Floating Point and x86 Assembly – Ramblings of a Spooky-Possum

I spent most of ANZAC day playing with the floating point unit in my Pentium-M. Some notes:

If your calculation involves Nan it slows down by about a factor of 50. Quoting Intel: “Out-of-range numbers cause very high overhead.”
On a Pentium-M fxch is essentially free. However, according to Intel’s optimisation manual, it is very expensive on Netburst (P4) CPUs. They are very different architectures.
Loading a floating point register which isn’t empty generates an invalid number. The corollary of this is that fincr isn’t as open to abuse as you’d hope it would be.
Time-wise fadd/fsubr < fmul << fdiv. You already knew that, but fmul is closer to fadd than you might think.
Calculating 2xy+c as ((x+x)*y)+c) is quicker than (((x*y)+(x*y))+c) despite using exactly the same instructions, just in a different order (fadd, fmul, fadd vs. fmul, fadd, fadd). It’s a dependent chain, so there really shouldn’t be any difference.

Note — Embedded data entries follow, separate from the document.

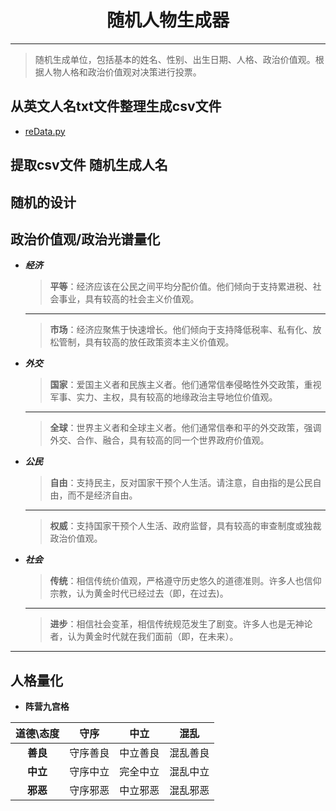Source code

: # <center>随机人物生成器</center>
-----
>随机生成单位，包括基本的姓名、性别、出生日期、人格、政治价值观。根据人物人格和政治价值观对决策进行投票。
## 从英文人名txt文件整理生成csv文件
- [reData.py](RandomCharacterGenerator_En/reData.py)
## 提取csv文件 随机生成人名
## 随机的设计
## 政治价值观/政治光谱量化
- ***经济***   
	>**平等**：经济应该在公民之间平均分配价值。他们倾向于支持累进税、社会事业，具有较高的社会主义价值观。
	---
	>**市场**：经济应聚焦于快速增长。他们倾向于支持降低税率、私有化、放松管制，具有较高的放任政策资本主义价值观。
- ***外交***
	>**国家**：爱国主义者和民族主义者。他们通常信奉侵略性外交政策，重视军事、实力、主权，具有较高的地缘政治主导地位价值观。
	---
	>**全球**：世界主义者和全球主义者。他们通常信奉和平的外交政策，强调外交、合作、融合，具有较高的同一个世界政府价值观。
- ***公民***
	>**自由**：支持民主，反对国家干预个人生活。请注意，自由指的是公民自由，而不是经济自由。
	---
	>**权威**：支持国家干预个人生活、政府监督，具有较高的审查制度或独裁政治价值观。
- ***社会***
	>**传统**：相信传统价值观，严格遵守历史悠久的道德准则。许多人也信仰宗教，认为黄金时代已经过去（即，在过去)。
	---
	>**进步**：相信社会变革，相信传统规范发生了剧变。许多人也是无神论者，认为黄金时代就在我们面前（即，在未来）。
----
## 人格量化
- **阵营九宫格**

| 道德\态度 | 守序 | 中立 | 混乱 |
| :---: | :---: | :---: | :---: |
| **善良** | 守序善良 | 中立善良 | 混乱善良 |
| **中立** | 守序中立 | 完全中立 | 混乱中立 |
| **邪恶** | 守序邪恶 | 中立邪恶 | 混乱邪恶 |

It may simply be that the former version can fetch y while (x+x) is being calculated whereas the later has to fetch x and y before doing the multiplication.
The stack-based architecture of the FPU might have made sense for a separate co-processor, but it is awful in a super-scalar architecture. Still, gcc generally seems to generate faster code than when it uses the more modern SSE registers. Hand assembly still wins by about 30% – gcc seems to like gratuitous memory accesses (probably some strange requirement of the C language).
Architecture specific compilation, i.e. -march=pentium-m, has a significant speed advantage over generic -O3.